# [What you should do]
Would you retype the entries from the first line to the line bearing "Siga as instruções", both included, leaving out every picture?
################
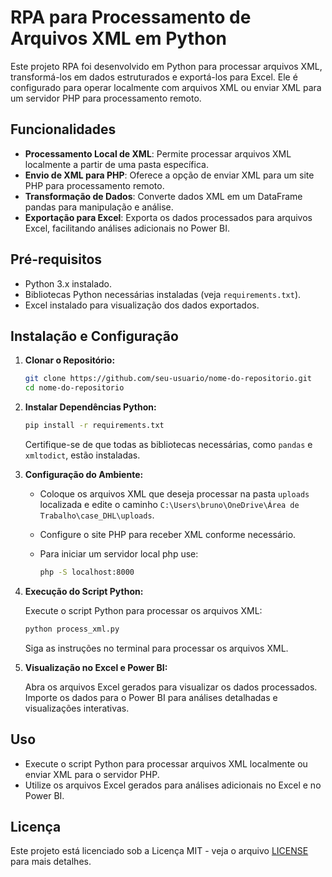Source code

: # RPA para Processamento de Arquivos XML em Python

Este projeto RPA foi desenvolvido em Python para processar arquivos XML, transformá-los em dados estruturados e exportá-los para Excel. Ele é configurado para operar localmente com arquivos XML ou enviar XML para um servidor PHP para processamento remoto.

## Funcionalidades

- **Processamento Local de XML**: Permite processar arquivos XML localmente a partir de uma pasta específica.
- **Envio de XML para PHP**: Oferece a opção de enviar XML para um site PHP para processamento remoto.
- **Transformação de Dados**: Converte dados XML em um DataFrame pandas para manipulação e análise.
- **Exportação para Excel**: Exporta os dados processados para arquivos Excel, facilitando análises adicionais no Power BI.

## Pré-requisitos

- Python 3.x instalado.
- Bibliotecas Python necessárias instaladas (veja `requirements.txt`).
- Excel instalado para visualização dos dados exportados.

## Instalação e Configuração

1. **Clonar o Repositório:**

   ```bash
   git clone https://github.com/seu-usuario/nome-do-repositorio.git
   cd nome-do-repositorio
   ```

2. **Instalar Dependências Python:**

   ```bash
   pip install -r requirements.txt
   ```

   Certifique-se de que todas as bibliotecas necessárias, como `pandas` e `xmltodict`, estão instaladas.

3. **Configuração do Ambiente:**

   - Coloque os arquivos XML que deseja processar na pasta `uploads` localizada e edite o caminho `C:\Users\bruno\OneDrive\Área de Trabalho\case_DHL\uploads`.
   - Configure o site PHP para receber XML conforme necessário.
   
   - Para iniciar um servidor local php use:
     ```bash
     php -S localhost:8000
     ```



4. **Execução do Script Python:**

   Execute o script Python para processar os arquivos XML:

   ```bash
   python process_xml.py
   ```

   Siga as instruções no terminal para processar os arquivos XML.

5. **Visualização no Excel e Power BI:**

   Abra os arquivos Excel gerados para visualizar os dados processados. Importe os dados para o Power BI para análises detalhadas e visualizações interativas.

## Uso

- Execute o script Python para processar arquivos XML localmente ou enviar XML para o servidor PHP.
- Utilize os arquivos Excel gerados para análises adicionais no Excel e no Power BI.

## Licença

Este projeto está licenciado sob a Licença MIT - veja o arquivo [LICENSE](./LICENSE) para mais detalhes.
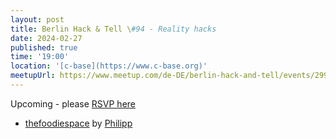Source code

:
 ```yaml
---
layout: post
title: Berlin Hack & Tell \#94 - Reality hacks
date: 2024-02-27
published: true
time: '19:00'
location: '[c-base](https://www.c-base.org)'
meetupUrl: https://www.meetup.com/de-DE/berlin-hack-and-tell/events/299314835
---
```


Upcoming - please [RSVP here](https://www.meetup.com/de-DE/berlin-hack-and-tell/events/299314835)

* [thefoodiespace](https://github.com/strathausen/tomatovillage) by [Philipp](https://www.stratha.us)
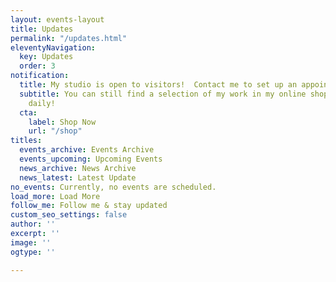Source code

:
 ```yaml
---
layout: events-layout
title: Updates
permalink: "/updates.html"
eleventyNavigation:
  key: Updates
  order: 3
notification:
  title: My studio is open to visitors!  Contact me to set up an appointment.
  subtitle: You can still find a selection of my work in my online shop!  Updated
    daily!
  cta:
    label: Shop Now
    url: "/shop"
titles:
  events_archive: Events Archive
  events_upcoming: Upcoming Events
  news_archive: News Archive
  news_latest: Latest Update
no_events: Currently, no events are scheduled.
load_more: Load More
follow_me: Follow me & stay updated
custom_seo_settings: false
author: ''
excerpt: ''
image: ''
ogtype: ''

---
```


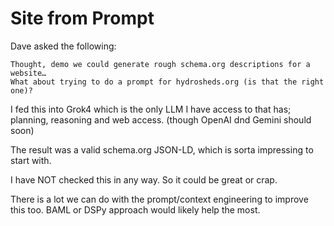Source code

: # Site from Prompt

Dave asked the following:

```text
Thought, demo we could generate rough schema.org descriptions for a website…
What about trying to do a prompt for hydrosheds.org (is that the right one)?
```

I fed this into Grok4 which is the only LLM I have access to that has; planning, reasoning and web access.   (though OpenAI dnd Gemini should soon)

The result was a valid schema.org JSON-LD, which is sorta impressing to start with.

I have NOT checked this in any way.   So it could be great or crap. 

There is a lot we can do with the prompt/context engineering to improve this too.   BAML or DSPy approach would likely help the most.


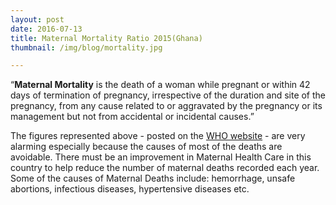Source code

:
 ```yaml
---
layout: post
date: 2016-07-13
title: Maternal Mortality Ratio 2015(Ghana)
thumbnail: /img/blog/mortality.jpg

---
```

“**Maternal Mortality** is the death of a woman while pregnant or within 42 days of termination of pregnancy, irrespective of the duration and site of the pregnancy, from any cause related to or aggravated by the pregnancy or its management but not from accidental or incidental causes.”

The figures represented above - posted on the [WHO website](http://apps.who.int/gho/data/view.main.1390?lang=en) - are very alarming  especially because the causes of most of the deaths are avoidable. There must be an improvement in Maternal Health Care in this country to help reduce the number of maternal deaths recorded each year. Some of the causes of Maternal Deaths include: hemorrhage, unsafe abortions, infectious diseases, hypertensive diseases etc. 
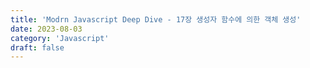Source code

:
 ```yaml
---
title: 'Modrn Javascript Deep Dive - 17장 생성자 함수에 의한 객체 생성'
date: 2023-08-03
category: 'Javascript'
draft: false
---
```

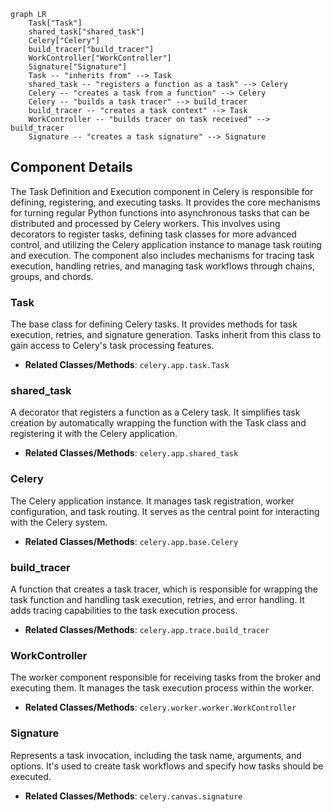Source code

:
 ```mermaid
graph LR
    Task["Task"]
    shared_task["shared_task"]
    Celery["Celery"]
    build_tracer["build_tracer"]
    WorkController["WorkController"]
    Signature["Signature"]
    Task -- "inherits from" --> Task
    shared_task -- "registers a function as a task" --> Celery
    Celery -- "creates a task from a function" --> Celery
    Celery -- "builds a task tracer" --> build_tracer
    build_tracer -- "creates a task context" --> Task
    WorkController -- "builds tracer on task received" --> build_tracer
    Signature -- "creates a task signature" --> Signature
```

## Component Details

The Task Definition and Execution component in Celery is responsible for defining, registering, and executing tasks. It provides the core mechanisms for turning regular Python functions into asynchronous tasks that can be distributed and processed by Celery workers. This involves using decorators to register tasks, defining task classes for more advanced control, and utilizing the Celery application instance to manage task routing and execution. The component also includes mechanisms for tracing task execution, handling retries, and managing task workflows through chains, groups, and chords.

### Task
The base class for defining Celery tasks. It provides methods for task execution, retries, and signature generation. Tasks inherit from this class to gain access to Celery's task processing features.
- **Related Classes/Methods**: `celery.app.task.Task`

### shared_task
A decorator that registers a function as a Celery task. It simplifies task creation by automatically wrapping the function with the Task class and registering it with the Celery application.
- **Related Classes/Methods**: `celery.app.shared_task`

### Celery
The Celery application instance. It manages task registration, worker configuration, and task routing. It serves as the central point for interacting with the Celery system.
- **Related Classes/Methods**: `celery.app.base.Celery`

### build_tracer
A function that creates a task tracer, which is responsible for wrapping the task function and handling task execution, retries, and error handling. It adds tracing capabilities to the task execution process.
- **Related Classes/Methods**: `celery.app.trace.build_tracer`

### WorkController
The worker component responsible for receiving tasks from the broker and executing them. It manages the task execution process within the worker.
- **Related Classes/Methods**: `celery.worker.worker.WorkController`

### Signature
Represents a task invocation, including the task name, arguments, and options. It's used to create task workflows and specify how tasks should be executed.
- **Related Classes/Methods**: `celery.canvas.signature`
################
# [Expected answer]
Source code

: # RPA para Processamento de Arquivos XML em Python

Este projeto RPA foi desenvolvido em Python para processar arquivos XML, transformá-los em dados estruturados e exportá-los para Excel. Ele é configurado para operar localmente com arquivos XML ou enviar XML para um servidor PHP para processamento remoto.

## Funcionalidades

- **Processamento Local de XML**: Permite processar arquivos XML localmente a partir de uma pasta específica.
- **Envio de XML para PHP**: Oferece a opção de enviar XML para um site PHP para processamento remoto.
- **Transformação de Dados**: Converte dados XML em um DataFrame pandas para manipulação e análise.
- **Exportação para Excel**: Exporta os dados processados para arquivos Excel, facilitando análises adicionais no Power BI.

## Pré-requisitos

- Python 3.x instalado.
- Bibliotecas Python necessárias instaladas (veja `requirements.txt`).
- Excel instalado para visualização dos dados exportados.

## Instalação e Configuração

1. **Clonar o Repositório:**

   ```bash
   git clone https://github.com/seu-usuario/nome-do-repositorio.git
   cd nome-do-repositorio
   ```

2. **Instalar Dependências Python:**

   ```bash
   pip install -r requirements.txt
   ```

   Certifique-se de que todas as bibliotecas necessárias, como `pandas` e `xmltodict`, estão instaladas.

3. **Configuração do Ambiente:**

   - Coloque os arquivos XML que deseja processar na pasta `uploads` localizada e edite o caminho `C:\Users\bruno\OneDrive\Área de Trabalho\case_DHL\uploads`.
   - Configure o site PHP para receber XML conforme necessário.
   
   - Para iniciar um servidor local php use:
     ```bash
     php -S localhost:8000
     ```



4. **Execução do Script Python:**

   Execute o script Python para processar os arquivos XML:

   ```bash
   python process_xml.py
   ```

   Siga as instruções no terminal para processar os arquivos XML.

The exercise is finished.